Legislators selected Mercer as judge of the general court in 1780 and in 1788 he became one of the judges on the first Court of Appeals (later reorganized as the Supreme Court of Virginia). That year, Abraham Hite, who had represented Hampshire County alongside the nonresident Hite years earlier, but had been engaged in a long-running land dispute, moved from what had become Hardy County to Kentucky. On April 30, 1789 Judge Mercer admitted several new attorneys to the Virginia bar, including future President James Monroe, future U.S. Supreme Court justices John Marshall and Bushrod Washington, future senator John Taylor of Caroline, future Congressman Richard Brent, future Virginia governor Robert Brooke, future Maryland governor John Francis Mercer (his youngest half brother) and John Taliaferro Brooke (who would become one of his executors).

==Death and legacy==
Judge Mercer died in office in Richmond on October 31, 1793, about a year after his friend and fellow Ohio Company member George Mason.

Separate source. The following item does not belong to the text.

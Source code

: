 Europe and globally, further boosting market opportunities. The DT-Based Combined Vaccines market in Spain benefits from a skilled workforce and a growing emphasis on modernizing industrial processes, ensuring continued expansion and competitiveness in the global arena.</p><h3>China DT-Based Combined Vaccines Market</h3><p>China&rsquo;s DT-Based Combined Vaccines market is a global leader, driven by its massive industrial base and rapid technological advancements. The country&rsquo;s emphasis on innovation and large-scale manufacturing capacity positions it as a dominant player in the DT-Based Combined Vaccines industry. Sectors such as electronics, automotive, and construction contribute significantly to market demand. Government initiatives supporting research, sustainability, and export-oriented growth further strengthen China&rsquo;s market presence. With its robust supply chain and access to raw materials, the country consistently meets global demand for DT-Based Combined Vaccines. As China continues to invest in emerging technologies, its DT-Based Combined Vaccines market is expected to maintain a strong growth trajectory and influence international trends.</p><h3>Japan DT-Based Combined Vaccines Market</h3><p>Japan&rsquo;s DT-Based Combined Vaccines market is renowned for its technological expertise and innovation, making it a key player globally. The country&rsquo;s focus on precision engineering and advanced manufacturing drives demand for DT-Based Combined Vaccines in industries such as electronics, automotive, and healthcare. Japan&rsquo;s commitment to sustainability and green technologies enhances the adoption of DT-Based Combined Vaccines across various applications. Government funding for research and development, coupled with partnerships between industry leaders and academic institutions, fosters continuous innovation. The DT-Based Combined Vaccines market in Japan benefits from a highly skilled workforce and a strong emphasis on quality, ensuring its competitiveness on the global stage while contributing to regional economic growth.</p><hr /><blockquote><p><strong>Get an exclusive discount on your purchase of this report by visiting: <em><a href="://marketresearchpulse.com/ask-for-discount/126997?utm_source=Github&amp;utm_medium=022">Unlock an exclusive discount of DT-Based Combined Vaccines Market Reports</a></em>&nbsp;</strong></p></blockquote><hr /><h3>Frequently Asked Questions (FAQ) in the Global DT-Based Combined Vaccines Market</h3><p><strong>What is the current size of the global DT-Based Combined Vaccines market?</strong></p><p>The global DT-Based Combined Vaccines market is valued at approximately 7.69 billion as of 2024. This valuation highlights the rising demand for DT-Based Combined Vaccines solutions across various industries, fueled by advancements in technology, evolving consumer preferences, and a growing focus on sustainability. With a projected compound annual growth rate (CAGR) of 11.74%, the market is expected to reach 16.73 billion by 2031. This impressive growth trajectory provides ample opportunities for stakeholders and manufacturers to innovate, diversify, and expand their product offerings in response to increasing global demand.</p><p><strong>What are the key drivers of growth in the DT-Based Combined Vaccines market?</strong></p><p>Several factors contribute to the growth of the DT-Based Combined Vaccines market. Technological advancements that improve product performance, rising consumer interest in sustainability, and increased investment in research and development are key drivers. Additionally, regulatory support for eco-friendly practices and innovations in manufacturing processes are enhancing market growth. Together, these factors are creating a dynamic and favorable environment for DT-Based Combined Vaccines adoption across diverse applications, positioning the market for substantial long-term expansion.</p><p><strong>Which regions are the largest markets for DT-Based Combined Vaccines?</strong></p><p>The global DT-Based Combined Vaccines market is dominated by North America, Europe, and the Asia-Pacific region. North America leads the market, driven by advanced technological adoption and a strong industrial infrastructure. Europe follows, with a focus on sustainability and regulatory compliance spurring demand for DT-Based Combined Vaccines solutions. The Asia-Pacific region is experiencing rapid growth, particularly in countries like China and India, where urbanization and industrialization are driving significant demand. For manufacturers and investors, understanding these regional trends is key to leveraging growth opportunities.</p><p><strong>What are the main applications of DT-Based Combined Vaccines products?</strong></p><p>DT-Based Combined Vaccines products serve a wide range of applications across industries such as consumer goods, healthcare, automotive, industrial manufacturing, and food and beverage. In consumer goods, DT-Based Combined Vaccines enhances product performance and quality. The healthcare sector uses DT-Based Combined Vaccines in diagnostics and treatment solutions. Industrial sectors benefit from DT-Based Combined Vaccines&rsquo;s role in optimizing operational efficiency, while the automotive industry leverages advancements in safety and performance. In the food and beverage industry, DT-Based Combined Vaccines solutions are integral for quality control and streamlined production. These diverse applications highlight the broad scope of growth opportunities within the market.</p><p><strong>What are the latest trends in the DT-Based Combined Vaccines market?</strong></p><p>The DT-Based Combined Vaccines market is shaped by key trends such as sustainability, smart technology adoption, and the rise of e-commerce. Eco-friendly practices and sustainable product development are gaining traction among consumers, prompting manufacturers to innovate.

Since his wife had died years earlier and their two daughters and one of their sons had not reached legal age, guardians were needed to administer his estate. Although he had anticipated this in his will, executed on May 23, 1791 (with a codicil dated three days later), his brothers in law Muscoe Garnett of Essex County and Benjamin Harrison of Richmond, refused to carry out their duties as executors, despite an order from the Spotsylvania County court (which had jurisdiction as his residence). Ultimately, relatives John Taliaferro Brooke and James Mercer Garnett were appointed in their place. Among other terms, Mercer's will gave 1000 pounds to his elder daughter Mary Eleanor Dick Mercer (with her aunt Mrs. Selden named as guardian), 300 pounds to his younger daughter Lucinda Mercer, his Bull Run land to son Charles Fenton Mercer, and other devises to his elder son John Fenton Mercer and niece Martha Mercer. Ultimately, all four children reached adulthood, although neither of his sons married.